→ PROBLEM TO SOLVE: What lines of the material below include the string "built"? Copy all of them.

- - - - -

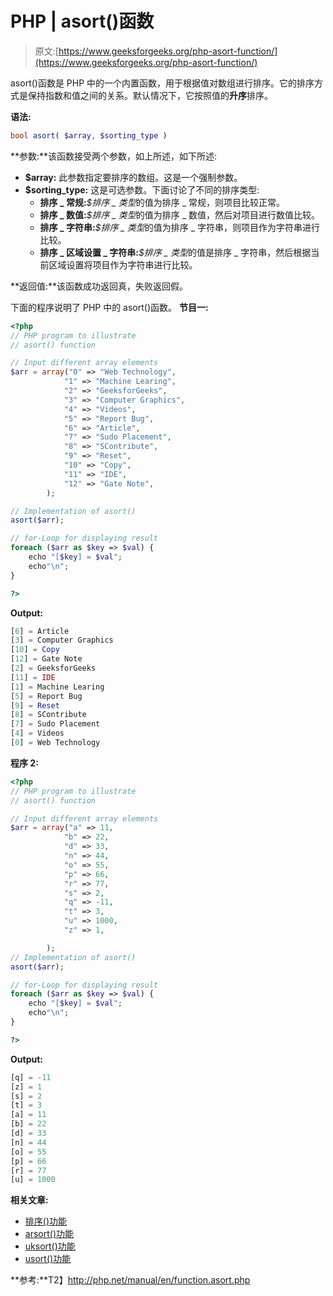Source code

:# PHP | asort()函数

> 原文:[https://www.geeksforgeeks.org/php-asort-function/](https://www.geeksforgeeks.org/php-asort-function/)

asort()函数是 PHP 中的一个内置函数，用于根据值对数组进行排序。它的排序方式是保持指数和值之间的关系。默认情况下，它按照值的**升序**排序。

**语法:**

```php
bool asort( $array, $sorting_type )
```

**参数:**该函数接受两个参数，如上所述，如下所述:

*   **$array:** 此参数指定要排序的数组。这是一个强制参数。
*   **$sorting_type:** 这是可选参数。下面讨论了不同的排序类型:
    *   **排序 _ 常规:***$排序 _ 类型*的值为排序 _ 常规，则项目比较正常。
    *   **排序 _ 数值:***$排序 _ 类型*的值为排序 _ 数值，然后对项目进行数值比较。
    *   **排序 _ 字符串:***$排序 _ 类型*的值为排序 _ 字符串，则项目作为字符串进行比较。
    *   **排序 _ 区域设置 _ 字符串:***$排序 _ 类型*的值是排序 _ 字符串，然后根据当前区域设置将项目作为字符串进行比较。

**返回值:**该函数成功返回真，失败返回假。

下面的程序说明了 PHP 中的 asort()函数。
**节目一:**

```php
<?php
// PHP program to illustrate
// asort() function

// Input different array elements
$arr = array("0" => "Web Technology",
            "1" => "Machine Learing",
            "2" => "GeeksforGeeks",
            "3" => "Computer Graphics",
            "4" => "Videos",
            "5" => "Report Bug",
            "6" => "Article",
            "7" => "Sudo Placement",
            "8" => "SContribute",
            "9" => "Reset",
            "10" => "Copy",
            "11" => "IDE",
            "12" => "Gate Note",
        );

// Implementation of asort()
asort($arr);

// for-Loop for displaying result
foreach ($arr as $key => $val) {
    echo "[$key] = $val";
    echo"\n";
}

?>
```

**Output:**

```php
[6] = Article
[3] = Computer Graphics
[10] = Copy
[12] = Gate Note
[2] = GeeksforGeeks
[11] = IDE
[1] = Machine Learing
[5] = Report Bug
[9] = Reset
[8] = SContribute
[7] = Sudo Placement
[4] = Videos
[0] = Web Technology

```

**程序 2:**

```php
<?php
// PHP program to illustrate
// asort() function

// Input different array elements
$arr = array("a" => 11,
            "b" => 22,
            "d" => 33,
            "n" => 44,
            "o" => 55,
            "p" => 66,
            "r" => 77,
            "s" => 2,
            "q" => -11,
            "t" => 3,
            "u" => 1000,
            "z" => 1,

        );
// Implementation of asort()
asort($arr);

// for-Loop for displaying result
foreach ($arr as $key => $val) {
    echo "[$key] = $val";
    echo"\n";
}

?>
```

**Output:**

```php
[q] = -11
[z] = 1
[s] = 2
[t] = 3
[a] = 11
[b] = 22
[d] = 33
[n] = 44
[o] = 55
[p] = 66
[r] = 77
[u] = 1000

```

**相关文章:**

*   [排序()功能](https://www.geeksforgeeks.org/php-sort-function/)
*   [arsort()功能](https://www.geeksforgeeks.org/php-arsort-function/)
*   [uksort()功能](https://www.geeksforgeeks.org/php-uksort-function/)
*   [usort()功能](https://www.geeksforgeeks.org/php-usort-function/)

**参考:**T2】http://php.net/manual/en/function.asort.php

- - - - -

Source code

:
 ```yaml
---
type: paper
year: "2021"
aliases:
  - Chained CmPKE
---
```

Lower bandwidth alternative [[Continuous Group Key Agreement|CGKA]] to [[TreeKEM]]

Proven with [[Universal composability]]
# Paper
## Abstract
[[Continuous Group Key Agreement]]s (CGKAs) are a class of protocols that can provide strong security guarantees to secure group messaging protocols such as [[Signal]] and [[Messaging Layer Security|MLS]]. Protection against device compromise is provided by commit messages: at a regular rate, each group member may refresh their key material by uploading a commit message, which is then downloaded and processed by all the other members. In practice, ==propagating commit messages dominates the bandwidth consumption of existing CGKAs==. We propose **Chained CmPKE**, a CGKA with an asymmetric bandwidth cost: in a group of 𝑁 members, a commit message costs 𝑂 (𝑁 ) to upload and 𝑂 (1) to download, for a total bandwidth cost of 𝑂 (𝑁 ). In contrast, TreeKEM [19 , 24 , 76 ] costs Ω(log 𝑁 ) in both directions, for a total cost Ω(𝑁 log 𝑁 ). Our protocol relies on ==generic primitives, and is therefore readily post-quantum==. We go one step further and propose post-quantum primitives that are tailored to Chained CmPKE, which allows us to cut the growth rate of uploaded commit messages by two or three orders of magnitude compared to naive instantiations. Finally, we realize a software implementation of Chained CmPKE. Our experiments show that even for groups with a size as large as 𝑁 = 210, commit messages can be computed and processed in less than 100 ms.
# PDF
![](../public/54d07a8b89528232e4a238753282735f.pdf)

- - - - -

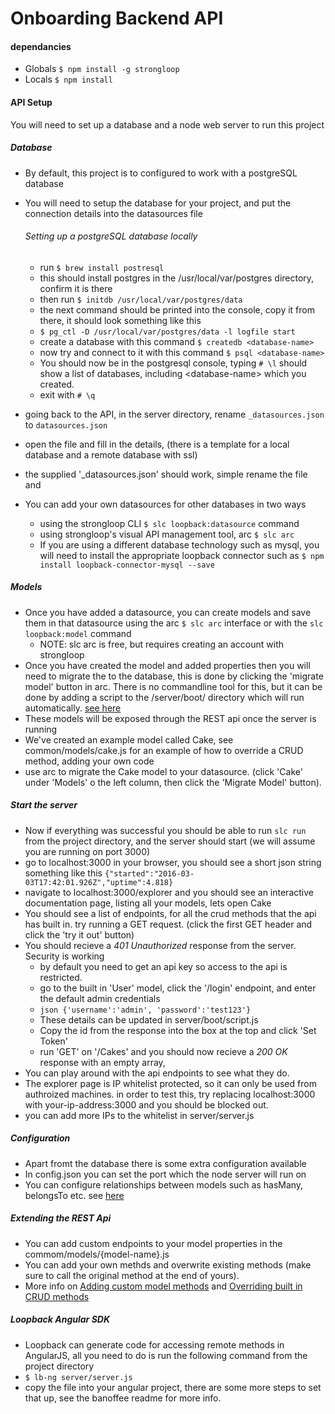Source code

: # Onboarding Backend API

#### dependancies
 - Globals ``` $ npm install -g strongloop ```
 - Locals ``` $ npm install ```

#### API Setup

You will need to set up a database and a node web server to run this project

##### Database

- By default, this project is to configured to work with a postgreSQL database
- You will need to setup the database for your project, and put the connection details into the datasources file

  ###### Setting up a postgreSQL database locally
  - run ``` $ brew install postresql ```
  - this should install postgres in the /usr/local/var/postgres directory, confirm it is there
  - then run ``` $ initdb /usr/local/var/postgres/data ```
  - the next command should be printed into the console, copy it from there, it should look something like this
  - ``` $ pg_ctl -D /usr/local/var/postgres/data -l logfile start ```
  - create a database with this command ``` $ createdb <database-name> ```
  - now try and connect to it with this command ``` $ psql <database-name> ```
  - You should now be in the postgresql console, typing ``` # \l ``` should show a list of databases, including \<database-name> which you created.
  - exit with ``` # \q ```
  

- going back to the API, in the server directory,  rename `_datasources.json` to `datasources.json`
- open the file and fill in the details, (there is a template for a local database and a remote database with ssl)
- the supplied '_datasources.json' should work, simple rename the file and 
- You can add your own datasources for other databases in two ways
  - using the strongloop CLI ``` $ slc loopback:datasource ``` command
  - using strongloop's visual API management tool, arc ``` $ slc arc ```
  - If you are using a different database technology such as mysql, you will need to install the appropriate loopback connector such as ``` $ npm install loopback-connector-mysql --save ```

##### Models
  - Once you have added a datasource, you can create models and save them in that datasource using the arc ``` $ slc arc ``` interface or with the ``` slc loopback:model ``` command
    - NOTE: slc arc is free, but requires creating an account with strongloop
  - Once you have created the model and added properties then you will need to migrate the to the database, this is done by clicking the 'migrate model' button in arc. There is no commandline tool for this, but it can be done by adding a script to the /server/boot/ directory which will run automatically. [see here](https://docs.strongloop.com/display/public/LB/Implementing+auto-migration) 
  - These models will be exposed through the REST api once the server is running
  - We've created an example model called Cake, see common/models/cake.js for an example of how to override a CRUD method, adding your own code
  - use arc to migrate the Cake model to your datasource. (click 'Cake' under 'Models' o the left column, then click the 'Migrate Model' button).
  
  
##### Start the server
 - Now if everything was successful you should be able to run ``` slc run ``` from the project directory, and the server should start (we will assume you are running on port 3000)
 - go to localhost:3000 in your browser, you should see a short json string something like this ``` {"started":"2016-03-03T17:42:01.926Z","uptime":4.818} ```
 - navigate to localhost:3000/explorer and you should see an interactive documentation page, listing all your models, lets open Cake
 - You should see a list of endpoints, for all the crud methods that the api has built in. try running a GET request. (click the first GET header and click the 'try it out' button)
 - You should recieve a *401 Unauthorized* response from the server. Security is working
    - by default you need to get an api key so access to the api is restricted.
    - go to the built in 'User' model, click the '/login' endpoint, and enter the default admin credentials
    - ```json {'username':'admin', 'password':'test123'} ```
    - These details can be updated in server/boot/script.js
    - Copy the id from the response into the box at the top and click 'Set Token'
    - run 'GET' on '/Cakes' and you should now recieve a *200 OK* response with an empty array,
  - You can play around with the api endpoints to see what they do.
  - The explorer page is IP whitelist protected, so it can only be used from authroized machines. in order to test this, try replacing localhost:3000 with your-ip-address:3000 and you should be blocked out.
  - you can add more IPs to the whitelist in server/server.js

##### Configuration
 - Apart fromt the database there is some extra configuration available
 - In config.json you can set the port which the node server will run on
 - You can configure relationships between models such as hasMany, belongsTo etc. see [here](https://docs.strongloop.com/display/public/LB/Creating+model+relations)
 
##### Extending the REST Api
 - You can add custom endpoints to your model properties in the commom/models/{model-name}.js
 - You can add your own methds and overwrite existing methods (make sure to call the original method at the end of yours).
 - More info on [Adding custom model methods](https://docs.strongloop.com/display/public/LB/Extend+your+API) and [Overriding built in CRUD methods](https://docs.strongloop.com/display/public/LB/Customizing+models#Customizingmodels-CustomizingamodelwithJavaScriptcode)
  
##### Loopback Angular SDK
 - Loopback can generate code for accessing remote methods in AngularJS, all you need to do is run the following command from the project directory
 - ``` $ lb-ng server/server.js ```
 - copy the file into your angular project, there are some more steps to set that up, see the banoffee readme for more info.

- - - - -

→ EXPECTED ANSWER:
 - You should see a list of endpoints, for all the crud methods that the api has built in. try running a GET request. (click the first GET header and click the 'try it out' button)
    - go to the built in 'User' model, click the '/login' endpoint, and enter the default admin credentials
 - More info on [Adding custom model methods](https://docs.strongloop.com/display/public/LB/Extend+your+API) and [Overriding built in CRUD methods](https://docs.strongloop.com/display/public/LB/Customizing+models#Customizingmodels-CustomizingamodelwithJavaScriptcode)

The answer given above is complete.